Pesawat N219 merupakan produk buatan anak bangsa yang memiliki Tingkat Komponen Dalam Negeri (TKDN) sebesar 40%.
Adapun, nilai penjualan kelima unit pesawat tersebut adalah sekitar US$66,2 juta tau sekitar Rp1,02 triliun dengan asumsi kurs US$1=Rp15.500.
Sosok di Balik PTDI
Pria dengan nama lengkap Bacharuddin Jusuf Habibie adalah sosok di balik lahirnya PT Dirgantara Indonesia. Dia lahir di Kota Pare-Pare, Sulawesi Selatan pada 25 Juni 1936.
Sebelum menjadi salah satu orang yang paling berpengaruh di Indonesia, BJ Habibie menempuh pendidikan di SMAK Dago, Bandung pada 1954 dan melanjutkan ke perguruan tinggi di Institut Teknologi Bandung (ITB).
Karena kepintaran dan kecerdasannya, BJ Habibie kemudian melanjutkan studinya di Jerman bersama teman-temannya yang lain. Namun, alih-alih menggunakan beasiswa, BJ Habibie menggunakan biaya dari ibunya, R.A Tuti Marini Puspowardojo.
Di Jerman, BJ Habibie memilih kuliah di jurusan Teknik Penerbangan spesialis Konstruksi Pesawat Terbang di Rhein Westfalen Aachen Technische Hochschule, Jerman pada 1955.
Di sana BJ Habibie belajar menguasai teknologi pesawat dan menjadi ahli pesawat terbang yang pertama kali menciptakan pesawat terbang di Indonesia.
Berawal dari PT Industri Pesawat Terbang Nurtanio yang didirikan pada 26 April 1976, perusahaan tersebut secara resmi didirikan dengan BJ Habibie ditunjuk sebagai Direktur Utama. Ketika fasilitas fisik industri ini selesai, pada Agustus 1976 Presiden Soeharto meresmikan industri pesawat terbang ini.
Pada 11 Oktober 1985, PT Industri Pesawat Terbang Nurtanio dipindahkan ke PT Industri Pesawat Terbang Nusantara atau IPTN.
Pada periode inilah seluruh infrastruktur, fasilitas, sumber daya manusia, hukum dan peraturan, dan yang terkait dan mendukung keberadaan industri pesawat terbang diselenggarakan secara terpadu.
Selain itu, industri ini juga mengembangkan teknologi yang progresif dan konsep transformasi industri yang ternyata memberikan hasil optimal dalam upaya penguasaan teknologi penerbangan dalam waktu yang relatif singkat yaitu 20 tahun.

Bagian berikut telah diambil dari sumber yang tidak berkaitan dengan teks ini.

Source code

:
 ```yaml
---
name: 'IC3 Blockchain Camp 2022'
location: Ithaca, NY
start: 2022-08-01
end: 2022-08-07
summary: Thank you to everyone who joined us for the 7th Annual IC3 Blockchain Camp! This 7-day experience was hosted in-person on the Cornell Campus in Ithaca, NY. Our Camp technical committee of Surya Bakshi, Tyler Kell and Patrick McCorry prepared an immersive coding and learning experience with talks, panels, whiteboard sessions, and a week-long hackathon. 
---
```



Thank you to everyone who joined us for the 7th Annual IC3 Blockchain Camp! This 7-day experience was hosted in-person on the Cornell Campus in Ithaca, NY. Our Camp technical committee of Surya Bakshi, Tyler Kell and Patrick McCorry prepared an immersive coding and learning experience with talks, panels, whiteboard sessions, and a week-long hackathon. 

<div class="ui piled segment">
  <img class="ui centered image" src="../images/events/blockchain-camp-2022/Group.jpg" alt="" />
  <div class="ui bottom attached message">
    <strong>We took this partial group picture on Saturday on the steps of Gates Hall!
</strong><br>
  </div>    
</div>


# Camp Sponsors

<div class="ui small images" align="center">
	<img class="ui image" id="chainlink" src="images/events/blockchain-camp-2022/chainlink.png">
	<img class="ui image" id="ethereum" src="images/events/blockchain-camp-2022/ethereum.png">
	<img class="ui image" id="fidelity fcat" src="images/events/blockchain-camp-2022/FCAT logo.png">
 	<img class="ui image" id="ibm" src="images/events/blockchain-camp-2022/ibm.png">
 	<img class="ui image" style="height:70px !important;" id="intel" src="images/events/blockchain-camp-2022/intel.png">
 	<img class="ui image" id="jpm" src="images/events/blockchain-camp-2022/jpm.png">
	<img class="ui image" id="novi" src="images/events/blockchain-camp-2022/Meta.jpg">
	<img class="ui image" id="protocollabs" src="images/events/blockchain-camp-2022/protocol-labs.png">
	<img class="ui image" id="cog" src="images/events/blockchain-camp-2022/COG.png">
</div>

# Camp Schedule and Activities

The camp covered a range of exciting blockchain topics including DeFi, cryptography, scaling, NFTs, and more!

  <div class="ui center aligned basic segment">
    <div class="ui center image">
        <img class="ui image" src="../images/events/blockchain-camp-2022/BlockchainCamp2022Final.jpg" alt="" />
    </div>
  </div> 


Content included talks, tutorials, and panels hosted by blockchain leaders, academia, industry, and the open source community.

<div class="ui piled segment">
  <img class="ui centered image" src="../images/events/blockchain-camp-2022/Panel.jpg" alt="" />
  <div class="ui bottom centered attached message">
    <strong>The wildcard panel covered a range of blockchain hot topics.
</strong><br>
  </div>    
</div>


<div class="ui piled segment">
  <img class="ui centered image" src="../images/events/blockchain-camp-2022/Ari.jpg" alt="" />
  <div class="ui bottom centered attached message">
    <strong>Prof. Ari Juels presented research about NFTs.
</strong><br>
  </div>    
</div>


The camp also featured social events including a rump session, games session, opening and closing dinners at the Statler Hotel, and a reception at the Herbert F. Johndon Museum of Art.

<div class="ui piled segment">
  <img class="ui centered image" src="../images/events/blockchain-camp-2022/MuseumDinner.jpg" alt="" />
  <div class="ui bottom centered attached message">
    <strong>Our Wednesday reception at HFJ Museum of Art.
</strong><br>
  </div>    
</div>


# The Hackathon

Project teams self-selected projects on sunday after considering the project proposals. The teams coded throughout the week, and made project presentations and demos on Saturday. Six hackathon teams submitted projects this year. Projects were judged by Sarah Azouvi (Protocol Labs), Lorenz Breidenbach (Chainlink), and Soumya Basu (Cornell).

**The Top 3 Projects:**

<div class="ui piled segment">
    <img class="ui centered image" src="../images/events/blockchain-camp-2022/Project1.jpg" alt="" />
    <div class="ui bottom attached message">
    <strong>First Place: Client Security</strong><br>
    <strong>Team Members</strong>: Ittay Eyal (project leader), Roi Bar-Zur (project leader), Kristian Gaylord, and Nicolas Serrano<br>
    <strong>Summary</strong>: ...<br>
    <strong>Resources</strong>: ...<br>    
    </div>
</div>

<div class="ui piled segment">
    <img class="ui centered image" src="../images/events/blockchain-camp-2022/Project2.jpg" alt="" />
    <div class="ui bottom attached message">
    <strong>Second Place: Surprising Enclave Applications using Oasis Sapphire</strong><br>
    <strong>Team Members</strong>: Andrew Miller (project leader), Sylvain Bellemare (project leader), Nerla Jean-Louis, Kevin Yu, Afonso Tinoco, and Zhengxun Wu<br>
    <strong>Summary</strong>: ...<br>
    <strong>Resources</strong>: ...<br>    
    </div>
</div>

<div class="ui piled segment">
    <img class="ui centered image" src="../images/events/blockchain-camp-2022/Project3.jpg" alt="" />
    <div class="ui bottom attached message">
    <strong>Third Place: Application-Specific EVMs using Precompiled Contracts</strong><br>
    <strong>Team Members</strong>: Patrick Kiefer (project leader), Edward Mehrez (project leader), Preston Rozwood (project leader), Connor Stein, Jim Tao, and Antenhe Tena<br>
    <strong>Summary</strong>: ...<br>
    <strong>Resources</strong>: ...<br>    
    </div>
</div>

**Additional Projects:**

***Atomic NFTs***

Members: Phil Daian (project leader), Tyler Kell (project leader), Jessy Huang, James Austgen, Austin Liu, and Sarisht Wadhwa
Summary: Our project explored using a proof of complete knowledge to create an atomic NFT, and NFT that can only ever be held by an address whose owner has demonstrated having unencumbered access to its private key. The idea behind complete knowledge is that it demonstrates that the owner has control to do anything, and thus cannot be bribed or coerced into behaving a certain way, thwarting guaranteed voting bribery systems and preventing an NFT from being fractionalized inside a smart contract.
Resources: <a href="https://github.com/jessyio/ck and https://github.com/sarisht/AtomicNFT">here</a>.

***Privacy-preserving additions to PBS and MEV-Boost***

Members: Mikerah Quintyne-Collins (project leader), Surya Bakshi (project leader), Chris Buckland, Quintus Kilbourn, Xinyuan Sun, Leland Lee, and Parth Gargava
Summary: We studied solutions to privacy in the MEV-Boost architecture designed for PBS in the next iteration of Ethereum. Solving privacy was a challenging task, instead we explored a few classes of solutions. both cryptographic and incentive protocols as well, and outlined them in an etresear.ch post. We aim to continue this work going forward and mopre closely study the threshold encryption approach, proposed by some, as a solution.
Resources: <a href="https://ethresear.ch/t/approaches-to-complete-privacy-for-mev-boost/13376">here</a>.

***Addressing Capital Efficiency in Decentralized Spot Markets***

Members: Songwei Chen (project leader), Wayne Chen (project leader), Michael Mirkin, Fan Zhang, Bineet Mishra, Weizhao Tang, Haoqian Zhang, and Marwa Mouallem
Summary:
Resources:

Selama 24 tahun pendiriannya, IPTN telah berhasil mentransfer teknologi penerbangan yang canggih dan mutakhir, sebagian besar dari belahan bumi barat, ke Indonesia. IPTN juga menguasai desain pesawat, pengembangan, dan manufaktur komuter regional kecil hingga menengah.

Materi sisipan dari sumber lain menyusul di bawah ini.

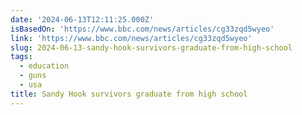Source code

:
 ```yaml
---
date: '2024-06-13T12:11:25.000Z'
isBasedOn: 'https://www.bbc.com/news/articles/cg33zqd5wyeo'
link: 'https://www.bbc.com/news/articles/cg33zqd5wyeo'
slug: 2024-06-13-sandy-hook-survivors-graduate-from-high-school
tags:
  - education
  - guns
  - usa
title: Sandy Hook survivors graduate from high school
---
```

Dalam menghadapi sistem pasar global baru, IPTN mendefinisikan kembali dirinya menjadi 'IPTN 2000' yang menerapkan strategi baru, berorientasi bisnis, untuk memenuhi situasi saat ini dengan struktur yang baru.
IPTN kemudian mulai menjual kemampuan tingginya di bidang teknik, dengan menawarkan desain pesawat untuk menguji layanan aktivitas, manufaktur, komponen pesawat dan non-pesawat serta layanan purna jual.
Setelah berkiprah, IPTN kemudian diubah namanya menjadi PT Dirgantara Indonesia (Persero) atau Indonesian Aerospace disingkat IAe yang secara resmi diresmikan oleh Presiden Republik Indonesia, KH. Abdurrahman Wahid, di Bandung pada 24 Agustus 2000.